顧客ニーズに応え続け、ダムと河川の安全を担保
「〝依頼された仕事は断らない〟その一心でお客さまのニーズに応えてきました」と語るのは「伊藤機械製作所」の伊藤真一社長だ。
創業122年の老舗企業である同社は、ダムや河川に設置されている水門(ゲート)、巻上機(水門開閉装置)、除塵機などの設計・製造・施工・修理が主事業。水の安定供給や河川の氾濫防止の一端を担うなど、我々の暮らしを影から支えている。
長年培ってきた技術力が評価され電力会社からの受注も多い。
昨年の施工実績は、寒別取水堰(虻田郡京極町)の水門と巻上機、久保内発電所(有珠郡壮瞥町)の自動除塵機の製造・設置などを担った。これまでに札幌市の藻岩ダムや豊平峡ダム、泊原子力発電所(古宇郡泊村)の製品製造と設置にも携わるなど、同社の製品は全道で稼働している。
多数の引き合いがある理由を「信用の積み重ねに徹してきたことが評価されたと考えています。〝伊藤機械に言えば何とかなる〟と言ってもらえるように努めている」と伊藤社長は語る。

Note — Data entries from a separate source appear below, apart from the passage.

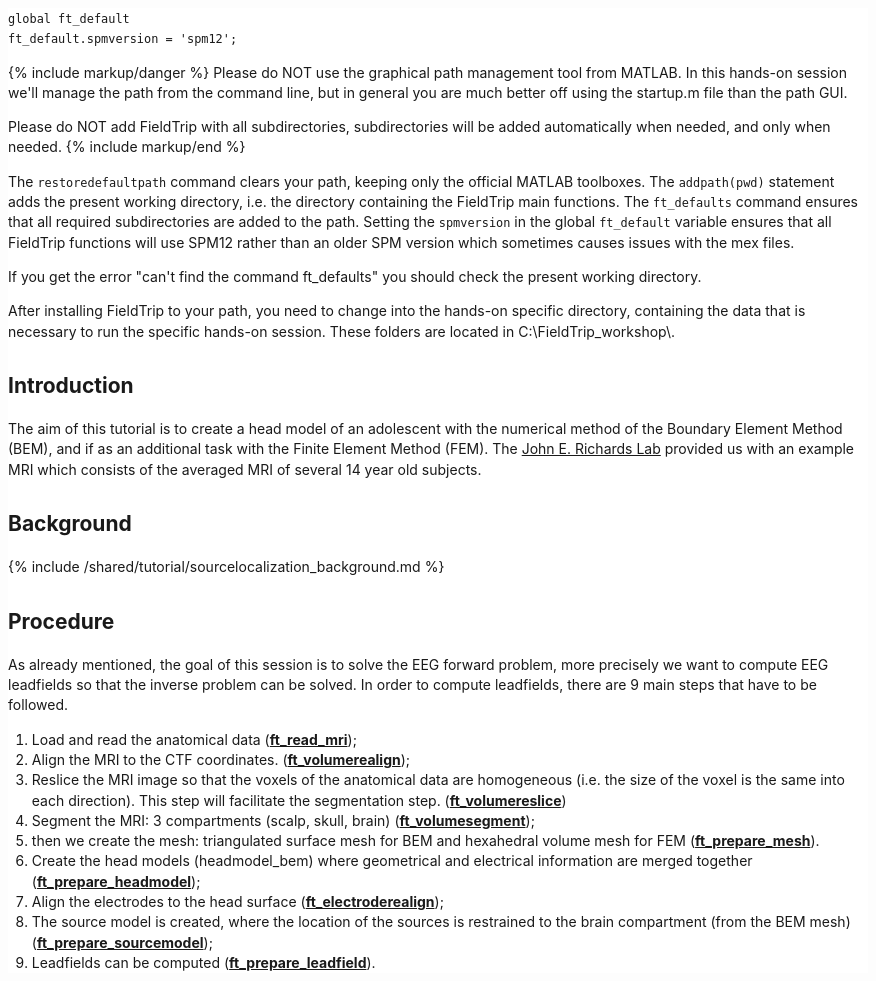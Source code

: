     global ft_default
    ft_default.spmversion = 'spm12';

{% include markup/danger %}
Please do NOT use the graphical path management tool from MATLAB. In this hands-on session we'll manage the path from the command line, but in general you are much better off using the startup.m file than the path GUI.

Please do NOT add FieldTrip with all subdirectories, subdirectories will be added automatically when needed, and only when needed.
{% include markup/end %}

The `restoredefaultpath` command clears your path, keeping only the official MATLAB toolboxes. The `addpath(pwd)` statement adds the present working directory, i.e. the directory containing the FieldTrip main functions. The `ft_defaults` command ensures that all required subdirectories are added to the path. Setting the `spmversion` in the global `ft_default` variable ensures that all FieldTrip functions will use SPM12 rather than an older SPM version which sometimes causes issues with the mex files.

If you get the error "can't find the command ft_defaults" you should check the present working directory.

After installing FieldTrip to your path, you need to change into the hands-on specific directory, containing the data that is necessary to run the specific hands-on session. These folders are located in C:\\FieldTrip_workshop\\.

## Introduction

The aim of this tutorial is to create a head model of an adolescent with the numerical method of the Boundary Element Method (BEM), and if as an additional task with the Finite Element Method (FEM). The
[John E. Richards Lab](https://jerlab.sc.edu) provided us with an example MRI which consists of the averaged MRI of several 14 year old subjects.

## Background

{% include /shared/tutorial/sourcelocalization_background.md %}

## Procedure

As already mentioned, the goal of this session is to solve the EEG forward problem, more precisely we want to compute EEG leadfields so that the inverse problem can be solved.
In order to compute leadfields, there are 9 main steps that have to be followed.

1.  Load and read the anatomical data (**[ft_read_mri](/reference/fileio/ft_read_mri)**);
2.  Align the MRI to the CTF coordinates. (**[ft_volumerealign](/reference/ft_volumerealign)**);
3.  Reslice the MRI image so that the voxels of the anatomical data are homogeneous (i.e. the size of the voxel is the same into each direction). This step will facilitate the segmentation step. (**[ft_volumereslice](/reference/ft_volumereslice)**)
4.  Segment the MRI: 3 compartments (scalp, skull, brain) (**[ft_volumesegment](/reference/ft_volumesegment)**);
5.  then we create the mesh: triangulated surface mesh for BEM and hexahedral volume mesh for FEM (**[ft_prepare_mesh](/reference/ft_prepare_mesh)**).
6.  Create the head models (headmodel_bem) where geometrical and electrical information are merged together (**[ft_prepare_headmodel](/reference/ft_prepare_headmodel)**);
7.  Align the electrodes to the head surface (**[ft_electroderealign](/reference/ft_electroderealign)**);
8.  The source model is created, where the location of the sources is restrained to the brain compartment (from the BEM mesh) (**[ft_prepare_sourcemodel](/reference/ft_prepare_sourcemodel)**);
9.  Leadfields can be computed (**[ft_prepare_leadfield](/reference/ft_prepare_leadfield)**).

技術者は、キャリア30~40年のベテランを中心に16人が在籍。設計、製造、溶接、加工、設置など、各分野に精通したプロフェッショナルをそろえる。
現場を統括する小川哲児常務は「技術者の特徴は、専門分野がありながら他部門の業務も担えることです」と語る通り、設計部門の技術者が製品の据え付けを行い、溶接部門が機械加工も行えるなど、オールマイティーな技術を有している。
また、伊藤社長も現役の技術者だ。30年以上の現場経験を有し、図面作成に携わる傍ら現場にも出向く。「製品の仕様は現場ごとに異なるため、大量生産はできない。高い精度を担保するために、私も携わります」と伊藤社長。
一方、近年の国内の製造業は、労働力不足や技術継承の難しさなど、さまざまな課題に直面しており縮小傾向にある。
小川常務は「工場閉鎖などを理由に、近年は当社の領域外の引き合いも来ています。お客さまの要望に何としても応えるべく、これまで培った技術を応用しながら対応しています」と、業界の存続と発展に向けた取り組みに全力を注ぐ。